At a drawing and movement workshop at the Cowles Center in downtown Minneapolis, Mexico City-based choreographer Galia Eibenschutz instructs about a dozen people — many of them professional dancers and improvisers who work in the Twin Cities.
About halfway through the workshop, Eibenschutz, with her slight frame, carries giant scrolls of white paper across the dance floor, explaining that setting up the drawing paper, though it takes a while, is an important part of the process.
It's a task that requires many hands: unrolling the paper, taping the pieces together, and then flipping the taped-together pieces upside down, to produce a smooth surface. From there, Eibenschutz guides an exercise where each of the dancers lies on the paper, then draws the shape of their body based on their memory of where their body touched the floor.
"You transfer … translate?" she said. "Is that the right word?"
One of the dancers suggests she meant transpose. Eibenschutz explains they should use the black pastel sticks to create what might be inkwells of black color onto the drawing paper, with the heaviest sections of black reserved for the parts of the floor they felt against their body when they were lying down.
The workshop is one of six that Eibenschutz is conducting in the Twin Cities, plus two in Winona, Minn., where she is tasked with sharing her methods of combining drawing and movement in one practice. It's part of the McKnight International Choreographer Residency, administered by the Cowles Center in partnership with Arwen Wilder and Kristin Van Loon, of the dance duo Hijack.

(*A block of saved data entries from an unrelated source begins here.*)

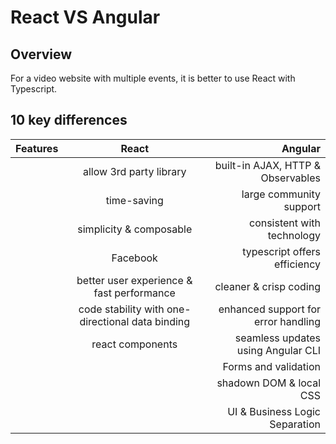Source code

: # React VS Angular

## Overview

For a video website with multiple events, it is better to use React with Typescript.

## 10 key differences

| Features |                      React                       |                             Angular |
| :------- | :----------------------------------------------: | ----------------------------------: |
|          |             allow 3rd party library              |   built-in AJAX, HTTP & Observables |
|          |                   time-saving                    |             large community support |
|          |             simplicity & composable              |          consistent with technology |
|          |                     Facebook                     |        typescript offers efficiency |
|          |    better user experience & fast performance     |              cleaner & crisp coding |
|          | code stability with one-directional data binding | enhanced support for error handling |
|          |                 react components                 |  seamless updates using Angular CLI |
|          |                                                  |                Forms and validation |
|          |                                                  |             shadown DOM & local CSS |
|          |                                                  |      UI & Business Logic Separation |
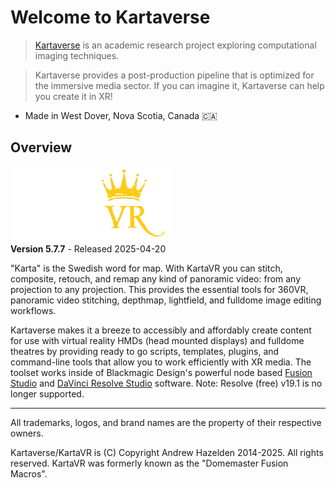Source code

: # Welcome to Kartaverse

> [Kartaverse](https://github.com/kartaverse) is an academic research project exploring computational imaging techniques.

> Kartaverse provides a post-production pipeline that is optimized for the immersive media sector. If you can imagine it, Kartaverse can help you create it in XR!

- Made in West Dover, Nova Scotia, Canada 🇨🇦

## <a name="overview"></a>Overview

![KartaVR](Images/kartavr_logo_256x120px.png)  
**Version 5.7.7** - Released 2025-04-20  

"Karta" is the Swedish word for map. With KartaVR you can stitch, composite, retouch, and remap any kind of panoramic video: from any projection to any projection. This provides the essential tools for 360VR, panoramic video stitching, depthmap, lightfield, and fulldome image editing workflows.

Kartaverse makes it a breeze to accessibly and affordably create content for use with virtual reality HMDs (head mounted displays) and fulldome theatres by providing ready to go scripts, templates, plugins, and command-line tools that allow you to work efficiently with XR media. The toolset works inside of Blackmagic Design's powerful node based [Fusion Studio](https://www.blackmagicdesign.com/products/fusion) and [DaVinci Resolve Studio](https://www.blackmagicdesign.com/products/davinciresolve/) software. Note: Resolve (free) v19.1 is no longer supported.

-------------------------

All trademarks, logos, and brand names are the property of their respective owners.

Kartaverse/KartaVR is (C) Copyright Andrew Hazelden 2014-2025. All rights reserved. KartaVR was formerly known as the "Domemaster Fusion Macros".

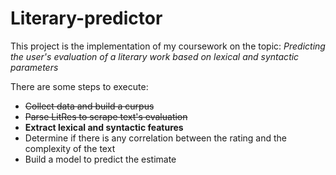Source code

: # Literary-predictor

This project is the implementation of my coursework on the topic: *Predicting the user's evaluation of a literary work based on lexical and syntactic parameters*

There are some steps to execute:
- ~~Collect data and build a curpus~~
- ~~Parse LitRes to scrape text's evaluation~~
- **Extract lexical and syntactic features**
- Determine if there is any correlation between the rating and the complexity of the text
- Build a model to predict the estimate
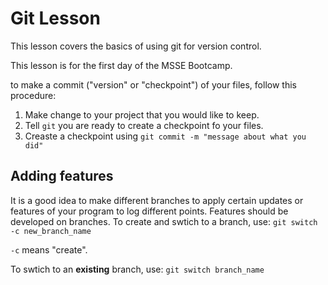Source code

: # Git Lesson

This lesson covers the basics of using git for version control.

This lesson is for the first day of the MSSE Bootcamp.

to make a commit ("version" or "checkpoint") of your files, follow this procedure:

1. Make change to your project that you would like to keep.
1. Tell `git` you are ready to create a checkpoint fo your files.
1. Creaste a checkpoint using `git commit -m "message about what you did"`

## Adding features 
It is a good idea to make different branches to apply certain updates or features of your program to log different points.
Features should be developed on branches. To create and swtich to a branch, use:
`git switch -c new_branch_name`

`-c` means "create". 

To swtich to an **existing** branch, use:
`git switch branch_name`

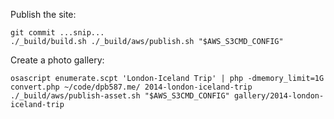Publish the site:

    git commit ...snip...
    ./_build/build.sh ./_build/aws/publish.sh "$AWS_S3CMD_CONFIG"

Create a photo gallery:

    osascript enumerate.scpt 'London-Iceland Trip' | php -dmemory_limit=1G convert.php ~/code/dpb587.me/ 2014-london-iceland-trip
    ./_build/aws/publish-asset.sh "$AWS_S3CMD_CONFIG" gallery/2014-london-iceland-trip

Eibenschutz also is creating a new piece featuring Hijack as well as other local dancers and improvisers from the Twin Cities contemporary dance scene, set to a live percussive score by NYC-based musician Katelyn Farstad, whose solo band, Itch Princess, opens the evening. The new work, which incorporates Eibenschutz's interdisciplinary approach, will be performed at the Cedar Cultural Center Oct. 16-17.
Eibenschutz studied ballet as a young girl growing up in Mexico City, but when she became an adolescent, she realized that there were parts of ballet she didn't like very much. It was so structured, for one thing, and she began to hate the mirrors and the almost translucent leotard she would have to wear.